CHAPTER TWENTY-EIGHT
We marched into the forest single file, with me at the front, Chesa and then Matthew behind me, and the hesitant Percy bringing up the rear. Thick grown trees quickly swallowed the light from the cabin, and the canopy overhead drowned out the moon’s silver glow, leaving us in murky darkness. Matthew summoned a ball of burning amber that was just enough light to make walking treacherous instead of impossible, while leaving the surrounding shadows appropriately malevolent.
“I still can’t believe you chose this as your domain,” Chesa said. Something rustled in the branches overhead, and she spun to face it, bow pulled taut. When nothing appeared, she slowly lowered the bow but kept her eyes in that direction. “This place is damned creepy.”
“I’ll admit, it isn’t exactly what I would have chosen. I fancied Clarence’s domain, to be honest. More of a castles and servants kind of guy. But the creepy forest chose me, so here we are.”
“There are worse options,” Matthew said. “Bee lives in a sewer.”
“A sewer? I mean, I know she’s not the kind of girl to go in for dresses and formal dances and all that, but . . . a sewer?” Chesa shook her head, finally taking her eyes off the offending branch. “That just seems like performative—”
No sooner had Chesa turned away from the branch than it transformed into a snake as thick as her waist and as long as a city bus. It struck, black scales glistening in the meager light of Matthew’s globe, its eyes the color of nuclear waste, with daggerlike fangs that dripped poison. I barely saw it and could only throw up my shield.

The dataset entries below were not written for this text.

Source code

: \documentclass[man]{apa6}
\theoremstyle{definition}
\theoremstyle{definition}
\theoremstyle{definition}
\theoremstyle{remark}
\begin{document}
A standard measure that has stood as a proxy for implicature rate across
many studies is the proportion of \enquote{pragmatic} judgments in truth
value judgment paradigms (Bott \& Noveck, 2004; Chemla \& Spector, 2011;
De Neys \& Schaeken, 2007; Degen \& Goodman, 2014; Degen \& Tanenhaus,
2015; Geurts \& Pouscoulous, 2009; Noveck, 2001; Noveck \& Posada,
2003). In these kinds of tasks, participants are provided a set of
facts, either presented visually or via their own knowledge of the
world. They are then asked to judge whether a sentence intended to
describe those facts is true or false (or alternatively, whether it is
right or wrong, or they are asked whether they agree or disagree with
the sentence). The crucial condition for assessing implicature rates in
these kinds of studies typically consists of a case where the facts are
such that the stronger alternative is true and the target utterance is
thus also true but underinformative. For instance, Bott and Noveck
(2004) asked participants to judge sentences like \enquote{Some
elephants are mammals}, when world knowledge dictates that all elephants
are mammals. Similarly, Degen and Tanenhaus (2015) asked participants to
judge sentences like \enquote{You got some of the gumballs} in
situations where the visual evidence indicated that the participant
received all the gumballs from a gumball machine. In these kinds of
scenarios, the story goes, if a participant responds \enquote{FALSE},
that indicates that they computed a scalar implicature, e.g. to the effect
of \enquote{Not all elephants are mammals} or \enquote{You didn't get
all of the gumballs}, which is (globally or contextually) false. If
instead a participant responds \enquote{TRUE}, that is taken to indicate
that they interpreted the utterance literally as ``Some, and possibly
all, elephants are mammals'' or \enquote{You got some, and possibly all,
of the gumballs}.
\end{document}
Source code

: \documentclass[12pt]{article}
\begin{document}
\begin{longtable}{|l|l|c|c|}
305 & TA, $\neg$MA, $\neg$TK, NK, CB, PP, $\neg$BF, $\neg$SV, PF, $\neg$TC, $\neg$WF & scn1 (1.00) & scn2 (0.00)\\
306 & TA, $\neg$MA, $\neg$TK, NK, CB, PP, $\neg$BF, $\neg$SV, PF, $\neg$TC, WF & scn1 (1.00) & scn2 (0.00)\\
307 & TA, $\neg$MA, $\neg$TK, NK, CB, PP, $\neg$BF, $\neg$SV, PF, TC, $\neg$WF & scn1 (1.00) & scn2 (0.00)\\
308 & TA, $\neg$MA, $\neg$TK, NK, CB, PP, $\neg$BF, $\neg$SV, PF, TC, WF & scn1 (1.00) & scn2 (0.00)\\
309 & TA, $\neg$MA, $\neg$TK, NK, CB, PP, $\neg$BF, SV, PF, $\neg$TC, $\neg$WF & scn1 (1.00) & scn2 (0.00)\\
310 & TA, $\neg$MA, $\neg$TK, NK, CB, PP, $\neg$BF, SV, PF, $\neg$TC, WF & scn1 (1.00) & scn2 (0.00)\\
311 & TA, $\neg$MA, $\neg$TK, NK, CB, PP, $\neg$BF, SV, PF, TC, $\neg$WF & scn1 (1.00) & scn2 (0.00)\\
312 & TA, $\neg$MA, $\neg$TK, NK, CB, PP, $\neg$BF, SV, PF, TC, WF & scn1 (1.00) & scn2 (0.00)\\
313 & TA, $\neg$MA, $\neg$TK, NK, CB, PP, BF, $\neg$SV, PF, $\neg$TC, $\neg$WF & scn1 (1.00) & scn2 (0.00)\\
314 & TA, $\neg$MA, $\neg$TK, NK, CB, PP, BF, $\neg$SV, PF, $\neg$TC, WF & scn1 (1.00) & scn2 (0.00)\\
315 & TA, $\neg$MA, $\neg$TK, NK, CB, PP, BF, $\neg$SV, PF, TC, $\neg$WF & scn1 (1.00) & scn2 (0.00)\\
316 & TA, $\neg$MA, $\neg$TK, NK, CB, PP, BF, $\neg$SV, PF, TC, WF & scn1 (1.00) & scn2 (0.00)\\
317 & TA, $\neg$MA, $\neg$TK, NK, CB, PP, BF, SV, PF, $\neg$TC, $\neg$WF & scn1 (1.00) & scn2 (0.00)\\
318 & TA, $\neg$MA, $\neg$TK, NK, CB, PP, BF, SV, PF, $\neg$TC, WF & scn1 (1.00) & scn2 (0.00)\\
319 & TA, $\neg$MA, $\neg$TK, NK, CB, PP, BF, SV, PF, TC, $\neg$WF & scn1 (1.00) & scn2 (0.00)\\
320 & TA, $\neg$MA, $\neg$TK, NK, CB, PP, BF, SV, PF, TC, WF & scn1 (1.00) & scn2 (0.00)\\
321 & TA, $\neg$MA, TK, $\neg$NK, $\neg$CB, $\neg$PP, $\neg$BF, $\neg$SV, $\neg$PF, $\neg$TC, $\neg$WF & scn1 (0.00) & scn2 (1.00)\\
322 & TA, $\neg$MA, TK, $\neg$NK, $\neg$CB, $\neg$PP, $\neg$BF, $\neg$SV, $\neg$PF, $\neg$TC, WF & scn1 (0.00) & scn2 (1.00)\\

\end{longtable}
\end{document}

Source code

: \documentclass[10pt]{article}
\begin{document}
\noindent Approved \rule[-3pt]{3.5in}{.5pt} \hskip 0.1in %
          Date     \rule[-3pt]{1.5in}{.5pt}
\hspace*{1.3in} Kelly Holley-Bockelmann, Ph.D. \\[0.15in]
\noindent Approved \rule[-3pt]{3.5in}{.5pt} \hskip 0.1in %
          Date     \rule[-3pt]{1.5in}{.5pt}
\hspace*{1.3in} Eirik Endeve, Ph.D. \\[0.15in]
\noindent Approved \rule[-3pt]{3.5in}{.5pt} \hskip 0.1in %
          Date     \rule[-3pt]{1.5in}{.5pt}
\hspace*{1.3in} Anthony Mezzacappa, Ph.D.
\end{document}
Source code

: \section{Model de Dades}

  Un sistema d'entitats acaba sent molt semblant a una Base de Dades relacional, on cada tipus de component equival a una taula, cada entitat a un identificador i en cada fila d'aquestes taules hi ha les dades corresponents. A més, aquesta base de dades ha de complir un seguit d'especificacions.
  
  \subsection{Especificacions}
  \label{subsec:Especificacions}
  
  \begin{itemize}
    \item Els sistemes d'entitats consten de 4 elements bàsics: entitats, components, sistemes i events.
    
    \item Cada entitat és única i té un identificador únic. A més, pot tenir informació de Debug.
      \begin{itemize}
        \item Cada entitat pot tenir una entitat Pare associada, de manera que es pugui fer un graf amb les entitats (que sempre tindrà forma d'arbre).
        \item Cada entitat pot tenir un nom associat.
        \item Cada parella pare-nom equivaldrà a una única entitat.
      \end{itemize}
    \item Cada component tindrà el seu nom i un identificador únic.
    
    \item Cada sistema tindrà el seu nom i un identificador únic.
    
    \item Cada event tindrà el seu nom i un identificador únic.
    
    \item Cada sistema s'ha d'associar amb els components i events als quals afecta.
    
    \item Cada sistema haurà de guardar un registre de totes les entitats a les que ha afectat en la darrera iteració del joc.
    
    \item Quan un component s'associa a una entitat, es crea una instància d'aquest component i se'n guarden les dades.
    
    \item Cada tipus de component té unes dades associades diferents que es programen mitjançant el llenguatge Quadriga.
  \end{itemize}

The snake’s head banged into my shield like a battering ram, knocking me into Chesa and sending the both of us flying. I rolled over her, slashing blindly with my sword as I came around, just catching the tip of the snake’s nose with the blade. The beast snapped back into the tree, then slithered to the ground, coiling for another strike. It moved like liquid lightning, silent and quick. Chesa rolled to her feet and loosed a pair of arrows. The bolts bounced harmlessly off black scales, but it was enough to draw the creature’s attention. Hissing like a zeppelin going down in flames, the snake slithered toward Chesa, its gaping jaws weaving back and forth just over our heads.
Before the beast could strike, I leapt forward and thrust my shield into its mouth. Translucent fangs clamped down on the heater, nearly reaching my forearm. Viscous poison dripped onto my arm, sizzling as it splashed across the metal of my vambrace. Pulling the straps of my enarme, I expanded the shield’s face, growing from heater to tower in the blink of an eye, cranking the snake’s mouth open. I heard the hinge of its jaw strain, and the hissing grew violent. It shook me back and forth, whipping my legs in the air, but I clutched the sturdy support of the enarme like a lifeline, refusing to be thrown off. Swinging around the anchor of my shield, I planted one foot in the hinge of the snake’s mouth. The beast’s throat convulsed as it tried to swallow me. I slipped free, dangling from the shield like a fish on a hook, but quickly regained my footing against the snake’s neck. Unfortunately I was now upside down, and staring at the pale gray underbelly of the monstrous snake.
“That’ll do,” I muttered, and swung hard at the base of its jaw. The steel of my blade cut into the softer scales around its mouth. Slick black blood washed down my arm, but I pressed an armored boot into the wound and shoved the sword in deeper. Something popped, and the lower half of the snake’s mouth flopped open like a broken shutter.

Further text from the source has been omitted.